そして、国税庁側が重点事案として挙げているのが、以下の4つになります。

・消費税還付
・無申告ほ税
・国際事案
・社会的波及効果が高い事案

なお「無申告ほ税」とは、税金逃れをして納税しないことであり、ひとことで言えば脱税事案ですね。

4つ目の「社会的波及効果が高い事案」は、「近年、市場が拡大する分野や時流に即した脱税事案など」と解説してあり、事例として以下が挙げられています。

・投資用不動産販売等の関連グループ5社を告発
・福島原発の除染に絡む建設会社会社員による所得税事案を告発
・インターネット広告会社を告発
・消費税還付コンサルにより多額の利益を得た税理士を告発

最後の「消費税還付コンサル」はニュースになり、かなり話題になりましたので、記憶に新しいところです。
※参考:税理士が2億円脱税疑い 消費税還付指南で多額報酬 – 産経ニュース(2020年5月21日公開)

査察件数第1位は「法人税」

税金の種類で言えば、法人税が1位で64件ですが、2位は消費税で32件となっています(ちなみに相続税はゼロなんですね…)。
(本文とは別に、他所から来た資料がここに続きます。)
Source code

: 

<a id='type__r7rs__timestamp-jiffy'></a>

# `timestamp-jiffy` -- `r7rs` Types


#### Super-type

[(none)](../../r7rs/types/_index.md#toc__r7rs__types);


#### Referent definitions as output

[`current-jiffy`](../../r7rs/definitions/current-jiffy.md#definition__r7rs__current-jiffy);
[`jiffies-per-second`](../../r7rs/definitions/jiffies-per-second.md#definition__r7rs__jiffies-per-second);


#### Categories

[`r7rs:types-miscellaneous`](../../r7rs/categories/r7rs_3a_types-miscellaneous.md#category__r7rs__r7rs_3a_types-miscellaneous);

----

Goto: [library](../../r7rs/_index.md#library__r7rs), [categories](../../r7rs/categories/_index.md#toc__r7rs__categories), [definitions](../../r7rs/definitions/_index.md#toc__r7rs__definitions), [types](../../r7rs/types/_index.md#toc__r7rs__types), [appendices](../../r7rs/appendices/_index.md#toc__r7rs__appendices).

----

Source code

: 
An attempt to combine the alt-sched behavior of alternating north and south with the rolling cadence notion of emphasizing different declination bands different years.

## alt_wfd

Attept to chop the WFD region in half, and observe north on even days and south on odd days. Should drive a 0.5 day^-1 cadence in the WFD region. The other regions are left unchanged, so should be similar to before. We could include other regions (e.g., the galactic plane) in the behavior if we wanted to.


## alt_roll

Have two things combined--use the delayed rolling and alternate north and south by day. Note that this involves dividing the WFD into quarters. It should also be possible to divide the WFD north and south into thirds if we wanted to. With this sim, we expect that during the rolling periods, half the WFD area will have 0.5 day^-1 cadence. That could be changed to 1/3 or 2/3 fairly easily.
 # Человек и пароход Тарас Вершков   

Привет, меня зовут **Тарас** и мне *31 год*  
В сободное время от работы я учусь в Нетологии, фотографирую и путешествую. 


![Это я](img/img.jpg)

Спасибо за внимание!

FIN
消費税は負担が大きいのと、輸出免税制度を悪用するケースが多いと思われます。

事実、この概要の中にも「消費税の輸出免税制度などを利用した消費税受還付事案は、いわば国庫金の詐取ともいえる悪質性の高い事案であることから、引き続き積極的に取り組み、令和元年度は11件を告発しました」と書かれています。

告発が多い業種は「建設」「不動産」

あと興味深いのは、告発が多かった業種で、以下のようになっています(1位は同数で2業種)。

1位:建設業
1位:不動産業
3位:人材派遣業
4位:下水道管調査

過去を見ますと、建設・不動産・人材派遣は常にランクインしており、令和元年はなぜか「下水道管調査」という業種が入っております。